I remember the daffodils, a beauty not astonishing. How they waved to me from a textbook page. How they bobbed in tetrametric dance. All week my thought rested on these daffodils as I tried to remember my first encounter with beauty. A beauty that I recognized as different; as referent to something other than what I was beholding.
It was in Wordsworth's poem, "I Wondered Lonely As A Cloud" I encountered an image I would not soon forget:
A host of golden daffodils;
Beside the lake, beneath the trees,
Fluttering and dancing in the breeze.
In Till We Have Faces Lewis describes Psyche's beauty by saying, "It was beauty that did not astonish you till afterwards when you had gone out of sight of her and reflected on it."
I find resonance with Lewis's description of beauty with how Wordsworth defines poetry: "the spontaneous overflow of powerful feelings arising from emotion recollected in tranquility."

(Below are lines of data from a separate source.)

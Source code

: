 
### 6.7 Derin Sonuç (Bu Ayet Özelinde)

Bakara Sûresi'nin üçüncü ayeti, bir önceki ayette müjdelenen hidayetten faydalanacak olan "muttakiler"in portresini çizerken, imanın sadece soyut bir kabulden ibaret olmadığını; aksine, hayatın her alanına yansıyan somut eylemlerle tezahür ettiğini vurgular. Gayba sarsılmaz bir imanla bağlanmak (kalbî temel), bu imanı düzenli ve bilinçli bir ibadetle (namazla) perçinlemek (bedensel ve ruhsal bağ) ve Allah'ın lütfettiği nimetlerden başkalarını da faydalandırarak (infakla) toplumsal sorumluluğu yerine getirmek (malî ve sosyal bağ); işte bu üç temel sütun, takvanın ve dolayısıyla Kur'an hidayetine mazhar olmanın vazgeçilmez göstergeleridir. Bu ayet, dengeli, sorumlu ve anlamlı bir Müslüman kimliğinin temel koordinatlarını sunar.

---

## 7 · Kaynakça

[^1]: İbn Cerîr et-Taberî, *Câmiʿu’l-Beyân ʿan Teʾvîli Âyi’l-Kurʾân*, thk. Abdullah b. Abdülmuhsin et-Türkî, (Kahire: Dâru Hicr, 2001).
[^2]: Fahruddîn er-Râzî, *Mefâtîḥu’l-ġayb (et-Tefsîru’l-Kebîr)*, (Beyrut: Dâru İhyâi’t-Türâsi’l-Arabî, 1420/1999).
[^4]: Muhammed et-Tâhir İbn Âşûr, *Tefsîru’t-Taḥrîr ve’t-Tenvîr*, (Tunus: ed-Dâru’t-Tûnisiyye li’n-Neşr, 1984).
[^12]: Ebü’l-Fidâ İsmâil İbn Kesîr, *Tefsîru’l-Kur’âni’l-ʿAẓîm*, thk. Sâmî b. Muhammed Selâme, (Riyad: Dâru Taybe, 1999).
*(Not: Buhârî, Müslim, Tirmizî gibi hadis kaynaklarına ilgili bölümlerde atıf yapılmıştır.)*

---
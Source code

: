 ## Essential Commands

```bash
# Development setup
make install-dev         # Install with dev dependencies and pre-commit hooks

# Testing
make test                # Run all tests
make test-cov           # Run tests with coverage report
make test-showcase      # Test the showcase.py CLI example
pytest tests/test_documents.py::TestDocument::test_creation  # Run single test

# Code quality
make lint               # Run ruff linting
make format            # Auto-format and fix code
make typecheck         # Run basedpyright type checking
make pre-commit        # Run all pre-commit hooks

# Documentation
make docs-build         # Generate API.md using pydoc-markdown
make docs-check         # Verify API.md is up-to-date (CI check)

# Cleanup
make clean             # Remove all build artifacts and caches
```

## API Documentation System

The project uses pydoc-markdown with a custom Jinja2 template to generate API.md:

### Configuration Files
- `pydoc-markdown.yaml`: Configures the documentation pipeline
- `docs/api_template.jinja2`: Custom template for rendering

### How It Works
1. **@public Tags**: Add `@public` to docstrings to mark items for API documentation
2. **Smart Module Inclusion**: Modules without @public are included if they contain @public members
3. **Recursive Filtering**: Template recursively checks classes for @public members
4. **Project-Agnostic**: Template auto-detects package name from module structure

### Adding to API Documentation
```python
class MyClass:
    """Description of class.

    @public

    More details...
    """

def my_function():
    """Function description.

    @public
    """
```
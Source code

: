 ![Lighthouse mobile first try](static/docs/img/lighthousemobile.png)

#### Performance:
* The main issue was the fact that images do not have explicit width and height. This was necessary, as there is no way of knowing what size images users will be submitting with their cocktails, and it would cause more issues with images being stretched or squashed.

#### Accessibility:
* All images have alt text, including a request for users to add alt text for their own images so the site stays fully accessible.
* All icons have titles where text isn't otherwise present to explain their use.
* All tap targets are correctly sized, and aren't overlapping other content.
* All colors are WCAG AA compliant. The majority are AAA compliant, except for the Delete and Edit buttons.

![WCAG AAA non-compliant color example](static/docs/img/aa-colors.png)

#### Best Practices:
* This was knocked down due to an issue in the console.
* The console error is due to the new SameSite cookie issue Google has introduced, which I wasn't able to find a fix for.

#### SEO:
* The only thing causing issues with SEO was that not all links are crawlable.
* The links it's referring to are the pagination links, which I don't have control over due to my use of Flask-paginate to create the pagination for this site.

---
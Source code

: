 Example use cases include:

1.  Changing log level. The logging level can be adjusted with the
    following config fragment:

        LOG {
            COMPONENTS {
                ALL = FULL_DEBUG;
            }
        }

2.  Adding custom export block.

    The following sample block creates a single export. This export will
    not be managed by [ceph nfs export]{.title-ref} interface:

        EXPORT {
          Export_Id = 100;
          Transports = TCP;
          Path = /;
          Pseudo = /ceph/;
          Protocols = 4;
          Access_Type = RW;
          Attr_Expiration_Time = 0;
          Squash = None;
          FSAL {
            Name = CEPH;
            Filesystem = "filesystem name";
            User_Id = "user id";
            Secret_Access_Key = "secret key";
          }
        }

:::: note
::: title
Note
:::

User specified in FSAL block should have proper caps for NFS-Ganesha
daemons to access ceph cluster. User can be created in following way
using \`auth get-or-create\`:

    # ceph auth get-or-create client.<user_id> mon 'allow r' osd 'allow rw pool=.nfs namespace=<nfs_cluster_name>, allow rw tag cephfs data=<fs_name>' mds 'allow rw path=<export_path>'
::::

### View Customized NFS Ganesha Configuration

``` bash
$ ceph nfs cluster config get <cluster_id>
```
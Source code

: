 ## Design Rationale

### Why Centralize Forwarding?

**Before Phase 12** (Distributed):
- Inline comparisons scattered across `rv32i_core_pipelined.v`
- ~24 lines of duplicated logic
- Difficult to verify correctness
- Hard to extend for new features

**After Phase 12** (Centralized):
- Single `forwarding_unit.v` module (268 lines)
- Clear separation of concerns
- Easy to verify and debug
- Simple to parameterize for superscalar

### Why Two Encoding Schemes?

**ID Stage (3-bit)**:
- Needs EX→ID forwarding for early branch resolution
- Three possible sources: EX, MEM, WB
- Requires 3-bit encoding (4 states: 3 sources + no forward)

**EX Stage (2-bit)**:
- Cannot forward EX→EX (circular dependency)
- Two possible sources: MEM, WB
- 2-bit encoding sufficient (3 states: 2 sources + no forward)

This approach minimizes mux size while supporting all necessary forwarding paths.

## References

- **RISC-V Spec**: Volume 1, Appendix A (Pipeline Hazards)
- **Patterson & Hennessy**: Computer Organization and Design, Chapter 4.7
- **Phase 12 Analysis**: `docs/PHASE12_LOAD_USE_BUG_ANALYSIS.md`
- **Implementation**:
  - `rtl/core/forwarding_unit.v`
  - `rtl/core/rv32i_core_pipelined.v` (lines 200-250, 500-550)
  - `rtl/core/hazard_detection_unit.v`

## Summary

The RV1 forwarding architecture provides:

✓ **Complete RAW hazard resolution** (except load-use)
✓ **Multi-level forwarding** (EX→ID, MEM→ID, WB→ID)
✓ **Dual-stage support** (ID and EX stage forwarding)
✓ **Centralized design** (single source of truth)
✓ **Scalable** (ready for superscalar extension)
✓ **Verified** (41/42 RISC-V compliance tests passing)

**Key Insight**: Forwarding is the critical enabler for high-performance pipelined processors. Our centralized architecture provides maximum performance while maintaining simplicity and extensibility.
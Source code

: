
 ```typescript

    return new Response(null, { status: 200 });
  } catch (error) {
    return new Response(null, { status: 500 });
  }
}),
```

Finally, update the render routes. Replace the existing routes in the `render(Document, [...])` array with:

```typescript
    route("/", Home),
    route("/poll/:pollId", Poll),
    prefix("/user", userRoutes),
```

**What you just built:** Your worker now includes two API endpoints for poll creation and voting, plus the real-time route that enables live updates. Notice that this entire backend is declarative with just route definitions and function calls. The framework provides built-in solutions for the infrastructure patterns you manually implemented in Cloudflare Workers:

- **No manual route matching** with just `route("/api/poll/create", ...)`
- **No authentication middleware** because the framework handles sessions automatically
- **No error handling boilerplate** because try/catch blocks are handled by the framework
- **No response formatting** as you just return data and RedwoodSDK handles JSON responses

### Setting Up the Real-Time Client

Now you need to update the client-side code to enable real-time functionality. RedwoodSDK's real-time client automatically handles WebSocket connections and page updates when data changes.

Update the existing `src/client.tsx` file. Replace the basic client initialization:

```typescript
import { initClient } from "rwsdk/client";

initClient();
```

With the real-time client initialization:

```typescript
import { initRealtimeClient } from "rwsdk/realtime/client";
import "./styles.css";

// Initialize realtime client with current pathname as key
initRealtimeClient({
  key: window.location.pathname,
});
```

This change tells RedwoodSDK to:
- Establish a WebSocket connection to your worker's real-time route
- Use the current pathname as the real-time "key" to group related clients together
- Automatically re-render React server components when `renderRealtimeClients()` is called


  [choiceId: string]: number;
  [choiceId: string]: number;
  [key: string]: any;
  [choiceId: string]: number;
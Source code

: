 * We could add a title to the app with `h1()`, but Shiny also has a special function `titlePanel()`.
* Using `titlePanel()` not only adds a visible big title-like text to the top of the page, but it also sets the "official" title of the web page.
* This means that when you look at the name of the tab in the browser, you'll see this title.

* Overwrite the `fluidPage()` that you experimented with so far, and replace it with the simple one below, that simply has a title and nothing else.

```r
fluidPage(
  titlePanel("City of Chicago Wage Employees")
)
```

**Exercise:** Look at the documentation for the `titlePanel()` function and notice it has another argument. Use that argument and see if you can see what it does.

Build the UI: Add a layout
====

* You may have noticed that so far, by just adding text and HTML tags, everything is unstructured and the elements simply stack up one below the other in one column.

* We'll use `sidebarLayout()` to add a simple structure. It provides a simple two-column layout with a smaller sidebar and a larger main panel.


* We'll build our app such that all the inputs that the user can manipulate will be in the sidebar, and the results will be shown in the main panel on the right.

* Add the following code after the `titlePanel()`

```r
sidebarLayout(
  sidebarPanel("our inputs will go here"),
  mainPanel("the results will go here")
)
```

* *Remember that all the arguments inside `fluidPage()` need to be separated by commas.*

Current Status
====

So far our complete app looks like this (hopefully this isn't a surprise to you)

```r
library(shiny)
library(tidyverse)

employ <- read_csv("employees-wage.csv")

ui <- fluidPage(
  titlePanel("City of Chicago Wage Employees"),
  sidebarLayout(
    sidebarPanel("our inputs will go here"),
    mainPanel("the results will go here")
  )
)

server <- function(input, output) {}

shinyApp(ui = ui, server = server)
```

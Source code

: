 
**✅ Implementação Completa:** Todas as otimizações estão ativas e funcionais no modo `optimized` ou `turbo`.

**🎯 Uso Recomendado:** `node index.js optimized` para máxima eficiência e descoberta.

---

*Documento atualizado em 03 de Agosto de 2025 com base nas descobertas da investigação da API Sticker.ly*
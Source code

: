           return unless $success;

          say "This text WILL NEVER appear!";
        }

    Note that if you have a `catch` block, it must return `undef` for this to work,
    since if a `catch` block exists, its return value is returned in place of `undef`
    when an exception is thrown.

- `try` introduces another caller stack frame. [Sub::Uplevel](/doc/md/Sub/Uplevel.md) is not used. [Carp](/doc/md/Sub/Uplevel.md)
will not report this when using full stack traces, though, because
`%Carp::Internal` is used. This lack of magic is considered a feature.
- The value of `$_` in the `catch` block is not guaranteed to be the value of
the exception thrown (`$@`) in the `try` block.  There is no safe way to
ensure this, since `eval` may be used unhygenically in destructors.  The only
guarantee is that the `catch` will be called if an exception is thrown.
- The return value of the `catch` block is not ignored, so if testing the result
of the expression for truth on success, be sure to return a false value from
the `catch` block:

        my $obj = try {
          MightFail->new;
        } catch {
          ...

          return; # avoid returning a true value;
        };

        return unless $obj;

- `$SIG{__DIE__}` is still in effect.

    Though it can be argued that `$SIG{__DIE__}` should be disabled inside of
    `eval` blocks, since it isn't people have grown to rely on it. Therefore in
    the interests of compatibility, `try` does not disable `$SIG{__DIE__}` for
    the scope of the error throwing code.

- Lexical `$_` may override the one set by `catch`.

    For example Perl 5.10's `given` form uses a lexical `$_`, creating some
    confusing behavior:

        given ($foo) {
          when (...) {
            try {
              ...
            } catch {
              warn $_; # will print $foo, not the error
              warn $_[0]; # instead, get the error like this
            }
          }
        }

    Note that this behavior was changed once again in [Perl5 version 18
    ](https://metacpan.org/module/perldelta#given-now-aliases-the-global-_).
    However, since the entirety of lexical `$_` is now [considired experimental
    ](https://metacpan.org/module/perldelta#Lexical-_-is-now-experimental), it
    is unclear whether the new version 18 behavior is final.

Interesting how beauty and poetry find their origins in reflection. How the astonishment was not immediate, but expanded and grew as time tooled the image or thought into something transcendent.
A few weeks back I started The Faerie Queen, a classic poem of enormous proportions. This poem influenced Lewis's imaginative shaping, and I can see why.
Only a few pages in, I stumbled upon a description of trees that demanded I reread, over and over. Each tree—the oak, laurel, pine and poplar all—was given human paint as they drifted beneath the stormy sky, dancing like the daffodils.
The faerie scene of growing tension not only demands several readings, but invites the whimsy of thought. I fall asleep to these scenes of waving daffodils and the swaying kings of the forest (oaks). Beauty absconds with our hearts but also rifles our intellect, holding it at melodic gunpoint.
What Beauty Demands
Our encounters of beauty turn us to certain realities we cannot neglect. In thinking upon the daffodils I faced a knowledge of something else beyond my capacity to explain. It drew desire from me, it resonated with what I understood to be a kind of goodness upon the earth, though I could not and still cannot articulate it.
In all beauty, it seems, we face a healthy bit of morality. And, as a Christian, this makes sense to me since I believe God to be the originator of all things good and true. Beauty resonates in us all and demands not only our attention but also the soulish side of our beings.
Am I hoisting up beauty as a proof for God? Maybe, I wouldn't be the first. But at a more popular level I think what we can learn from beauty (and poetry) is an art form lost in this world of instant publishing, opinions and hoo-ha. And that art form is reflection.
Reflection encourages a morality of heart and mind. If we simmer on something long enough, we will find what we did not want to find: our opinions laid waste. For reflection can house the grandest of notions and the deepest of beauties.
But, if we do in fact surrender our hearts and minds to God, reflection will show us how prideful our pens and thoughts can be—how lazy our opinions are formed. Lewis touched on this idea in his essay "The Seeing Eye." He writes:
Avoid silence, avoid solitude, avoid any train of thought that leads off the beaten track. Concentrate on money, sex, status, health and (above all) on your own grievances. Keep the radio on. Live in a crowd. Use plenty of sedation. If you must read books, select them very carefully, but you’d be safer to stick to the papers. You’ll find the advertisements helpful; especially those with a sexy or snobbish appeal.
In today's world, it pays to be astonishing or provocative. But a holy beauty demands more from us. It demands the rights to our pride and our weak discernment; it demands we wait. It demands we sift through our reactions and realize our point of view can be selfish and wrong.
Let us, as Christians, strive to write pieces of beauty; pieces that demand reflection to produce and pieces that demand our readers to reflect as well. So much of what gets passed around in the blogsophere demands little from us.
Provocation and astonishment might garner large followings for a time, but in the long run they wither and are easily deleted.